Data shown Block Start
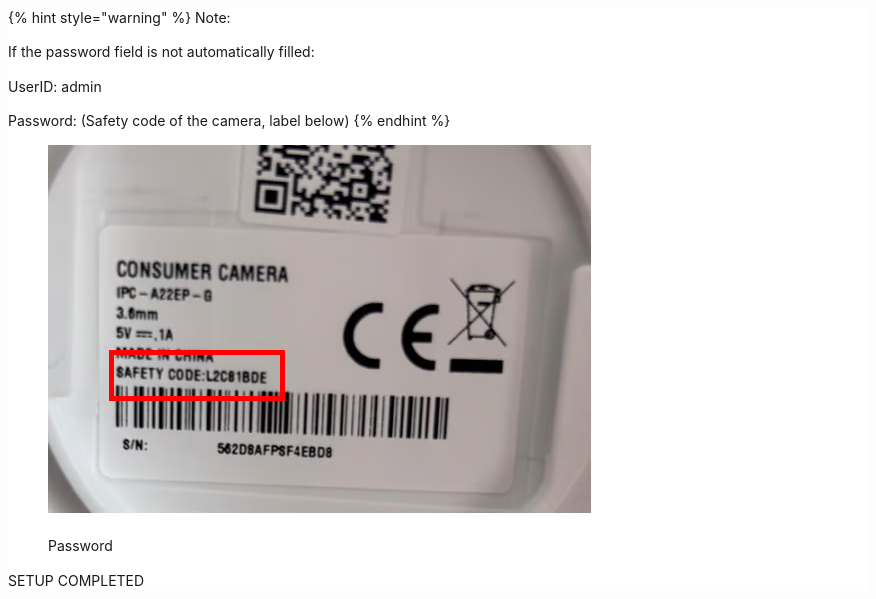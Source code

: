 {% hint style="warning" %}
Note:

If the password field is not automatically filled:&#x20;

UserID: admin

Password: (Safety code of the camera, label below)
{% endhint %}

<figure><img src="../.gitbook/assets/image (12) (1) (1) (1) (1) (1) (1) (1) (1) (1).png" alt=""><figcaption><p>Password</p></figcaption></figure>

SETUP COMPLETED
Data shown Block End
# [Activity]
Your response should consist solely of the lines from the one containing "If the password" to the end of the entries, both ends included, exactly as they appear.

# [Exercise solution]
If the password field is not automatically filled:&#x20;

UserID: admin

Password: (Safety code of the camera, label below)
{% endhint %}

<figure><img src="../.gitbook/assets/image (12) (1) (1) (1) (1) (1) (1) (1) (1) (1).png" alt=""><figcaption><p>Password</p></figcaption></figure>

SETUP COMPLETED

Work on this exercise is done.